• Exercise instructions
State the number of lines in the records that contain "much", with no other words.

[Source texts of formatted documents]

■ ■ ■

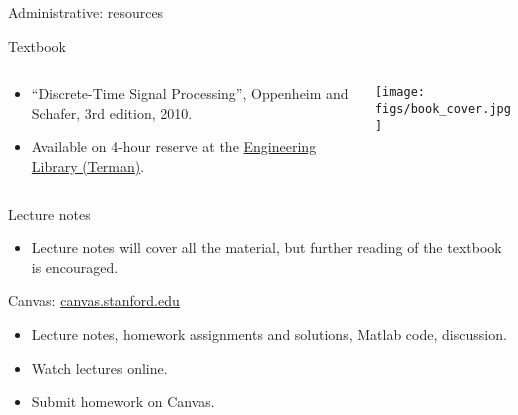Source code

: \documentclass[10pt, aspectratio=169]{beamer}
\begin{document}
%
\begin{frame}{Administrative: resources}
\begin{block}{Textbook}
\begin{columns}[t]
	\begin{column}{0.8\textwidth}
		\begin{itemize}
			\item ``Discrete-Time Signal Processing'', Oppenheim and Schafer, 3rd edition, 2010.
			\item Available on 4-hour reserve at the \href{https://campus-map.stanford.edu/?id=04-080&lat=37.42787956&lng=-122.17429865&zoom=17&srch=engineeri}{Engineering Library (Terman)}.
		\end{itemize}
	\end{column}
	\begin{column}{0.25\textwidth}  %
		\vspace{-1cm}
		\begin{center}
			\texttt{[image: figs/book\_cover.jpg]}
		\end{center}
	\end{column}
\end{columns}
\end{block}
\vspace{-0.5cm}
\begin{block}{Lecture notes}
	\begin{itemize}
		\item Lecture notes will cover all the material, but further reading of the textbook is encouraged.
	\end{itemize}
\end{block}

\begin{block}{Canvas: \href{https://canvas.stanford.edu}{canvas.stanford.edu}}
	\begin{itemize}
		\item Lecture notes, homework assignments and solutions, Matlab code, discussion.
		\item Watch lectures online.
		\item Submit homework on Canvas.
	\end{itemize}
\end{block}

\end{frame}
\end{document}
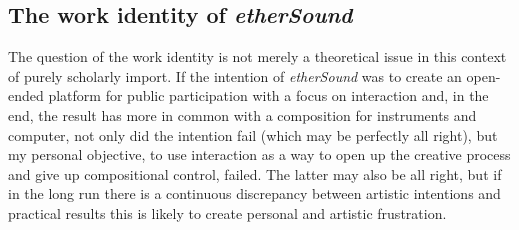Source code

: 
\subsection{The work identity of \emph{etherSound}}
\label{sec:ident-emph}

The question of the work identity is not merely a theoretical issue in this context of purely scholarly import. If the intention of \emph{etherSound} was to create an open-ended platform for public participation with a focus on interaction and, in the end, the result has more in common with a composition for instruments and computer, not only did the intention fail (which may be perfectly all right), but my personal objective, to use interaction as a way to open up the creative process and give up compositional control, failed. The latter may also be all right, but if in the long run there is a continuous discrepancy between artistic intentions and practical results this is likely to create personal and artistic frustration. 

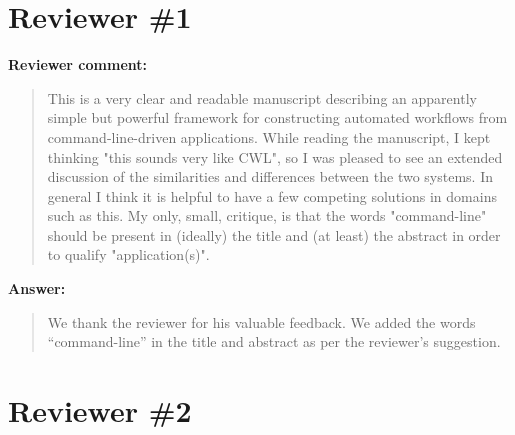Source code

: \documentclass[a4]{article}
\newenvironment{review}%
{\textbf{Reviewer comment:}\begin{quote}}%
{\end{quote}}%
\newenvironment{answer}%
{\textbf{Answer:}\begin{small}\begin{quote}}%
{\end{quote}\end{small}}%
\begin{document}
\section{Reviewer \#1}

\begin{review}
This is a very clear and readable manuscript describing an apparently
simple but powerful framework for constructing automated workflows
from command-line-driven applications. While reading the manuscript, I
kept thinking "this sounds very like CWL", so I was pleased to see an
extended discussion of the similarities and differences between the
two systems. In general I think it is helpful to have a few competing
solutions in domains such as this. My only, small, critique, is that
the words "command-line" should be present in (ideally) the title and
(at least) the abstract in order to qualify "application(s)".
\end{review}

\begin{answer}
We thank the reviewer for his valuable feedback. We added the words
``command-line'' in the title and abstract as per the reviewer's
suggestion.
\end{answer}

\section{Reviewer \#2}
\end{document}
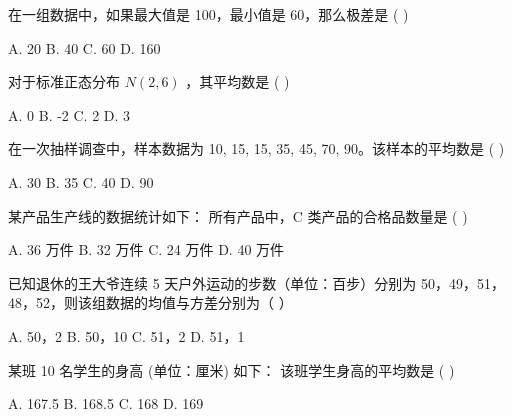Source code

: \documentclass[11pt, a4paper]{article}
\begin{document}
\begin{baitap}[1]
在一组数据中，如果最大值是 100，最小值是 60，那么极差是 ( )
\par\vspace{3pt}
\noindent A. 20 \quad B. 40 \quad C. 60 \quad D. 160
\end{baitap}
\begin{baitap}[2]
对于标准正态分布 $N(2,6)$ ，其平均数是 ( )
\par\vspace{3pt}
\noindent A. 0 \quad B. -2 \quad C. 2 \quad D. 3
\end{baitap}
\begin{baitap}[3]
在一次抽样调查中，样本数据为 10, 15, 15, 35, 45, 70, 90。该样本的平均数是 ( )
\par\vspace{3pt}
\noindent A. 30 \quad B. 35 \quad C. 40 \quad D. 90
\end{baitap}
\begin{baitap}[4]
某产品生产线的数据统计如下：
所有产品中，C 类产品的合格品数量是 ( )
\par\vspace{3pt}
\noindent A. 36 万件 \quad B. 32 万件 \quad C. 24 万件 \quad D. 40 万件
\end{baitap}
\begin{baitap}[5]
已知退休的王大爷连续 5 天户外运动的步数（单位：百步）分别为 50，49，51，48，52，则该组数据的均值与方差分别为（ ）
\par\vspace{3pt}
\noindent A. 50，2 \quad B. 50，10 \quad C. 51，2 \quad D. 51，1
\end{baitap}
\begin{baitap}[6]
某班 10 名学生的身高 (单位：厘米) 如下：
该班学生身高的平均数是 ( )
\par\vspace{3pt}
\noindent A. 167.5 \quad B. 168.5 \quad C. 168 \quad D. 169
\end{baitap}
\end{document}
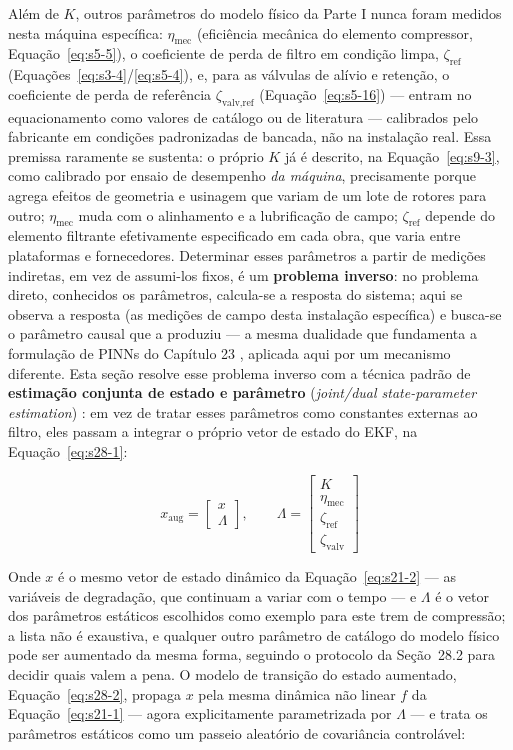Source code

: \documentclass[12pt,a4paper]{article}
\numberwithin{equation}{section}
\numberwithin{table}{section}
\numberwithin{figure}{section}
\begin{document}
Além de $K$, outros parâmetros do modelo físico da Parte I nunca foram medidos nesta máquina específica: $\eta_{\text{mec}}$ (eficiência mecânica do elemento compressor, Equação~\eqref{eq:s5-5}), o coeficiente de perda de filtro em condição limpa, $\zeta_{\text{ref}}$ (Equações~\eqref{eq:s3-4}/\eqref{eq:s5-4}), e, para as válvulas de alívio e retenção, o coeficiente de perda de referência $\zeta_{\text{valv,ref}}$ (Equação~\eqref{eq:s5-16}) — entram no equacionamento como valores de catálogo ou de literatura — calibrados pelo fabricante em condições padronizadas de bancada, não na instalação real. Essa premissa raramente se sustenta: o próprio $K$ já é descrito, na Equação~\eqref{eq:s9-3}, como calibrado por ensaio de desempenho \textit{da máquina}, precisamente porque agrega efeitos de geometria e usinagem que variam de um lote de rotores para outro; $\eta_{\text{mec}}$ muda com o alinhamento e a lubrificação de campo; $\zeta_{\text{ref}}$ depende do elemento filtrante efetivamente especificado em cada obra, que varia entre plataformas e fornecedores. Determinar esses parâmetros a partir de medições indiretas, em vez de assumi-los fixos, é um \textbf{problema inverso}: no problema direto, conhecidos os parâmetros, calcula-se a resposta do sistema; aqui se observa a resposta (as medições de campo desta instalação específica) e busca-se o parâmetro causal que a produziu — a mesma dualidade que fundamenta a formulação de PINNs do Capítulo 23 \cite{piml}, aplicada aqui por um mecanismo diferente. Esta seção resolve esse problema inverso com a técnica padrão de \textbf{estimação conjunta de estado e parâmetro} (\textit{joint/dual state-parameter estimation}) \cite{simon}: em vez de tratar esses parâmetros como constantes externas ao filtro, eles passam a integrar o próprio vetor de estado do EKF, na Equação~\eqref{eq:s28-1}:

\begin{equation}\label{eq:s28-1}
x_{\text{aug}} = \begin{bmatrix} x \\ \Lambda \end{bmatrix}, \qquad \Lambda = \begin{bmatrix} K \\ \eta_{\text{mec}} \\ \zeta_{\text{ref}} \\ \zeta_{\text{valv}} \end{bmatrix}
\end{equation}

Onde $x$ é o mesmo vetor de estado dinâmico da Equação~\eqref{eq:s21-2} — as variáveis de degradação, que continuam a variar com o tempo — e $\Lambda$ é o vetor dos parâmetros estáticos escolhidos como exemplo para este trem de compressão; a lista não é exaustiva, e qualquer outro parâmetro de catálogo do modelo físico pode ser aumentado da mesma forma, seguindo o protocolo da Seção~28.2 para decidir quais valem a pena. O modelo de transição do estado aumentado, Equação~\eqref{eq:s28-2}, propaga $x$ pela mesma dinâmica não linear $f$ da Equação~\eqref{eq:s21-1} — agora explicitamente parametrizada por $\Lambda$ — e trata os parâmetros estáticos como um passeio aleatório de covariância controlável:
\end{document}
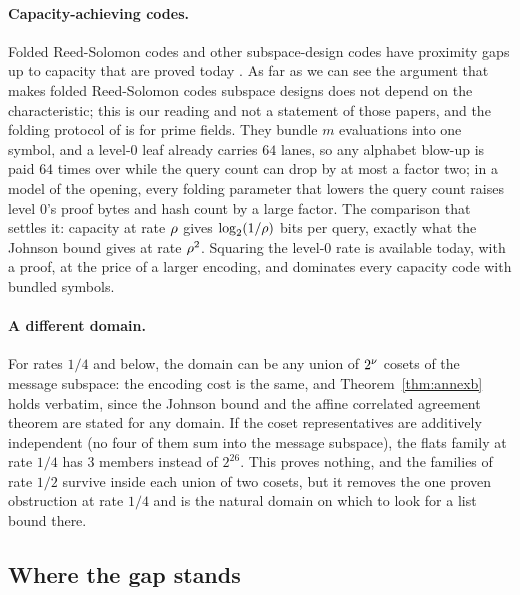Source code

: \paragraph{Capacity-achieving codes.} Folded Reed-Solomon codes and other subspace-design codes have proximity gaps up to capacity that are proved today \cite{GG25,LXYYZ26}. As far as we can see the argument that makes folded Reed-Solomon codes subspace designs does not depend on the characteristic; this is our reading and not a statement of those papers, and the folding protocol of \cite{LXYYZ26} is for prime fields. They bundle $m$ evaluations into one symbol, and a level-$0$ leaf already carries $64$ lanes, so any alphabet blow-up is paid $64$ times over while the query count can drop by at most a factor two; in a model of the opening, every folding parameter that lowers the query count raises level $0$'s proof bytes and hash count by a large factor. The comparison that settles it: capacity at rate $\rho$ gives $\log_2(1/\rho)$ bits per query, exactly what the Johnson bound gives at rate $\rho^2$. Squaring the level-$0$ rate is available today, with a proof, at the price of a larger encoding, and dominates every capacity code with bundled symbols.

\paragraph{A different domain.} For rates $1/4$ and below, the domain can be any union of $2^{\nu}$ cosets of the message subspace: the encoding cost is the same, and Theorem~\ref{thm:annexb} holds verbatim, since the Johnson bound and the affine correlated agreement theorem are stated for any domain. If the coset representatives are additively independent (no four of them sum into the message subspace), the flats family at rate $1/4$ has $3$ members instead of $2^{26}$. This proves nothing, and the families of rate $1/2$ survive inside each union of two cosets, but it removes the one proven obstruction at rate $1/4$ and is the natural domain on which to look for a list bound there.

\subsection{Where the gap stands}\label{sec:gap}

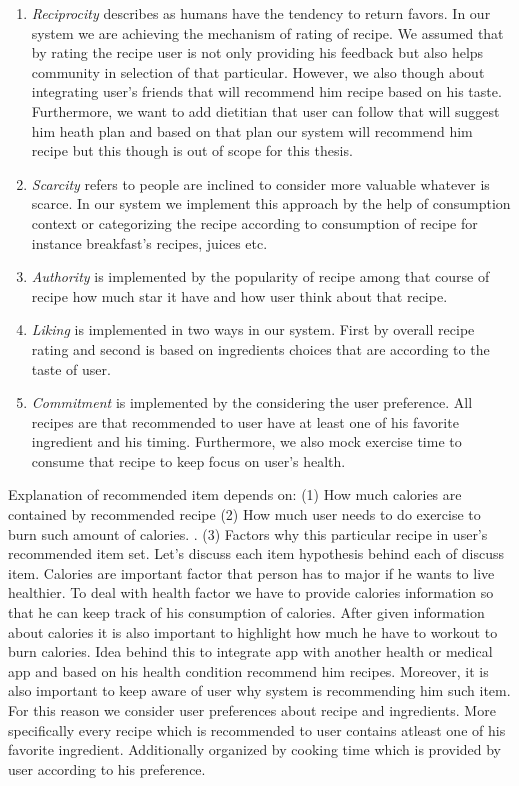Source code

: \begin{enumerate}
	\item \textit{Reciprocity} describes as humans have the tendency to return favors. In our system we are achieving the mechanism of rating of recipe. We assumed that by rating the recipe user is not only providing his feedback but also helps community in selection of that particular. However, we also though about integrating user’s friends that will recommend him recipe based on his taste. Furthermore, we want to add dietitian that user can follow that will suggest him heath plan and based on that plan our system will recommend him recipe but this though is out of scope for this thesis.

	\item \textit{Scarcity} refers to people are inclined to consider more valuable whatever is scarce. In our system we implement this approach by the help of consumption context or categorizing the recipe according to consumption of recipe for instance breakfast’s recipes, juices etc. 
	
	\item \textit{Authority}  is implemented by the popularity of recipe among that course of recipe how much star it have and how user think about that  recipe.
	
	\item \textit{Liking} is implemented in two ways in our system. First by overall recipe rating and second is based on ingredients choices that are according to the taste of user.

	\item \textit{Commitment} is implemented by the considering the user preference. All recipes are that recommended to user have at least one of his favorite ingredient and his timing. Furthermore, we also mock exercise time to consume that recipe to keep focus on user’s health.
\end{enumerate}


Explanation of recommended item depends on: (1) How much calories are contained by recommended recipe (2) How much user needs to do exercise to burn such amount of calories. . (3) Factors why this particular recipe in user’s recommended item set. Let’s discuss each item hypothesis behind each of discuss item. Calories are important factor that person has to major if he wants to live healthier. To deal with health factor we have to provide calories information so that he can keep track of his consumption of calories. After given information about calories it is also important to highlight how much he have to workout to burn calories. Idea behind this to integrate app with another health or medical app and based on his health condition recommend him recipes. Moreover, it is also important to keep aware of user why system is recommending him such item. For this reason we consider user preferences about recipe and ingredients. More specifically every recipe which is recommended to user contains atleast one of his favorite ingredient. Additionally organized by cooking time which is provided by user according to his preference.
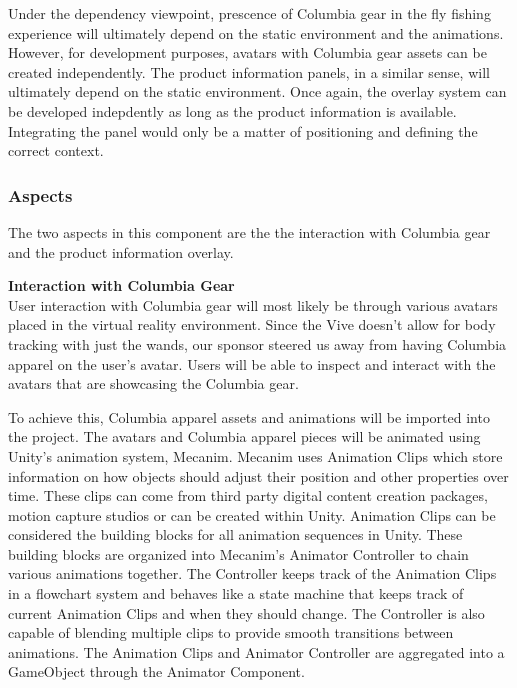 \documentclass[10pt,journal,compsoc,onecolumn, draftclsnofoot]{IEEEtran}
\begin{document}
Under the dependency viewpoint, prescence of Columbia gear in the fly fishing experience will ultimately depend on the static environment and the animations. However, for development purposes, avatars with Columbia gear assets can be created independently. The product information panels, in a similar sense, will ultimately depend on the static environment. Once again, the overlay system can be developed indepdently as long as the product information is available. Integrating the panel would only be a matter of positioning and defining the correct context.

\subsubsection{Aspects}
The two aspects in this component are the the interaction with Columbia gear and the product information overlay.

\hangindent=0.5cm \textbf{Interaction with Columbia Gear} \\
User interaction with Columbia gear will most likely be through various avatars placed in the virtual reality environment. Since the Vive doesn't allow for body tracking with just the wands, our sponsor steered us away from having Columbia apparel on the user's avatar. Users will be able to inspect and interact with the avatars that are showcasing the Columbia gear.

To achieve this, Columbia apparel assets and animations will be imported into the project. The avatars and Columbia apparel pieces will be animated using Unity's animation system, Mecanim. Mecanim uses Animation Clips which store information on how objects should adjust their position and other properties over time. These clips can come from third party digital content creation packages, motion capture studios or can be created within Unity. Animation Clips can be considered the building blocks for all animation sequences in Unity. These building blocks are organized into Mecanim's Animator Controller to chain various animations together. The Controller keeps track of the Animation Clips in a flowchart system and behaves like a state machine that keeps track of current Animation Clips and when they should change. The Controller is also capable of blending multiple clips to provide smooth transitions between animations. The Animation Clips and Animator Controller are aggregated into a GameObject through the Animator Component.\cite{unity_animation} \\
\end{document}
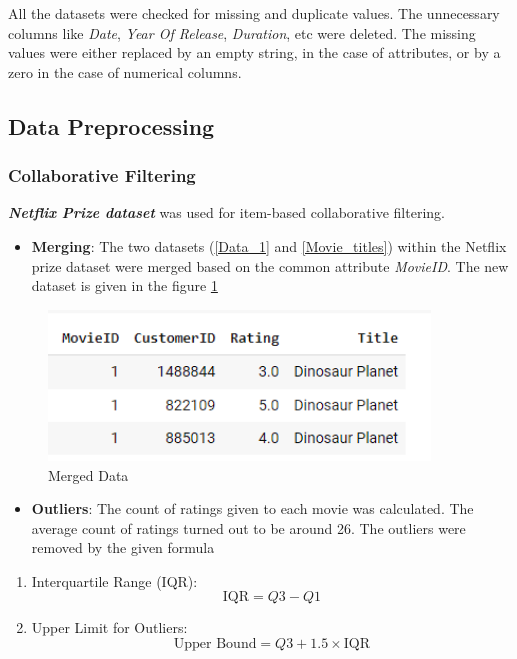 \documentclass[a4paper,10pt]{article}
\begin{document}
All the datasets were checked for missing and duplicate values. 
The unnecessary columns like \textit{Date}, \textit{Year Of Release}, \textit{Duration}, etc were deleted. The missing values were either replaced by an empty string, in the case of attributes, or by a zero in the case of numerical columns.  


\subsection{Data Preprocessing}

\subsubsection{Collaborative Filtering}
\textit{\textbf{Netflix Prize dataset}} was used for item-based collaborative filtering. 
\begin{itemize}
    \item \textbf{Merging}: The two datasets (\ref{Data_1} and \ref{Movie_titles}) within the Netflix prize dataset were merged based on the common attribute \textit{MovieID}. The new dataset is given in the figure \ref{Movie_merge}
\end{itemize}

\begin{figure}[H]
\centering
\includegraphics[height=4cm]{figures/movie_data.png}
\caption{Merged Data}
\label{Movie_merge}
\end{figure}


\begin{itemize}
    \item \textbf{Outliers}: The count of ratings given to each movie was calculated. The average count of ratings turned out to be around 26. The outliers were removed by the given formula 
\end{itemize}

\begin{enumerate}
  \item Interquartile Range (IQR):
    \[ \text{IQR} = Q3 - Q1 \]

  \item Upper Limit for Outliers:
    \[ \text{Upper Bound} = Q3 + 1.5 \times \text{IQR} \]
\end{enumerate}
\end{document}
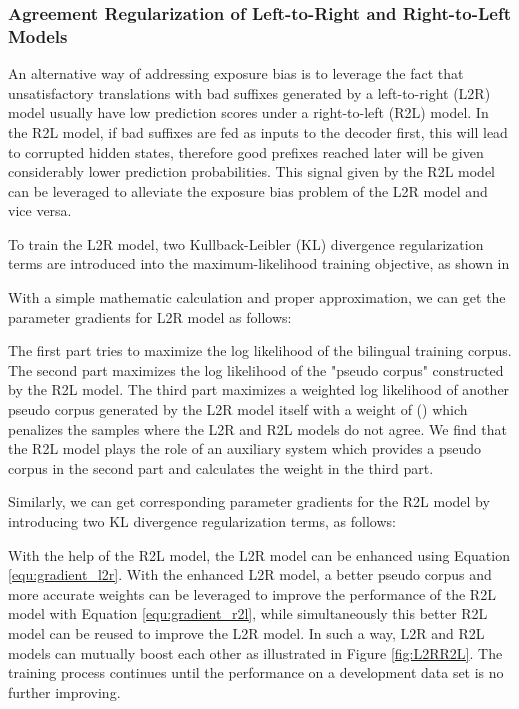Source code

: \documentclass[a4paper]{article}
\begin{document}
\begin{CJK*}{UTF8}{gbsn}
\subsubsection{Agreement Regularization of Left-to-Right and Right-to-Left Models}
\label{sec-l2r-r2l}
An alternative way of addressing exposure bias is to leverage the fact that
unsatisfactory translations with bad suffixes generated by a left-to-right (L2R) model usually have low prediction scores under a right-to-left (R2L) model.
In the R2L model, if bad suffixes are fed as inputs to the decoder first, this will lead to corrupted hidden states, therefore good prefixes reached later will be given considerably lower prediction probabilities. This signal given by the R2L model can be leveraged to alleviate the exposure bias problem of the L2R model and vice versa.

To train the L2R model, two Kullback-Leibler (KL) divergence regularization terms are introduced into the maximum-likelihood training objective, as shown in





With a simple mathematic calculation and proper approximation, we can get the parameter gradients for L2R model as follows:

The first part tries to maximize the log likelihood of the bilingual training corpus. The second part maximizes the log likelihood of the "pseudo corpus"  constructed by the R2L model. The third part maximizes a weighted log likelihood of another pseudo corpus generated by the L2R model itself with a weight of () which penalizes the samples where the L2R and R2L models do not agree. We find that the R2L model plays the role of an auxiliary system which provides a pseudo corpus in the second part and calculates the weight in the third part.

Similarly, we can get corresponding parameter gradients for the R2L model by introducing two KL divergence regularization terms, as follows:





With the help of the R2L model, the L2R model can be enhanced using Equation \ref{equ:gradient_l2r}. With the enhanced L2R model, a better pseudo corpus and more accurate weights can be leveraged to improve the performance of the R2L model with Equation \ref{equ:gradient_r2l}, while simultaneously this better R2L model can be reused to improve the L2R model. In such a way, L2R and R2L models can mutually boost each other as illustrated in Figure \ref{fig:L2RR2L}. The training process continues until the performance on a development data set is no further improving.






\end{CJK*}
\end{document}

■ ■ ■

• Output
2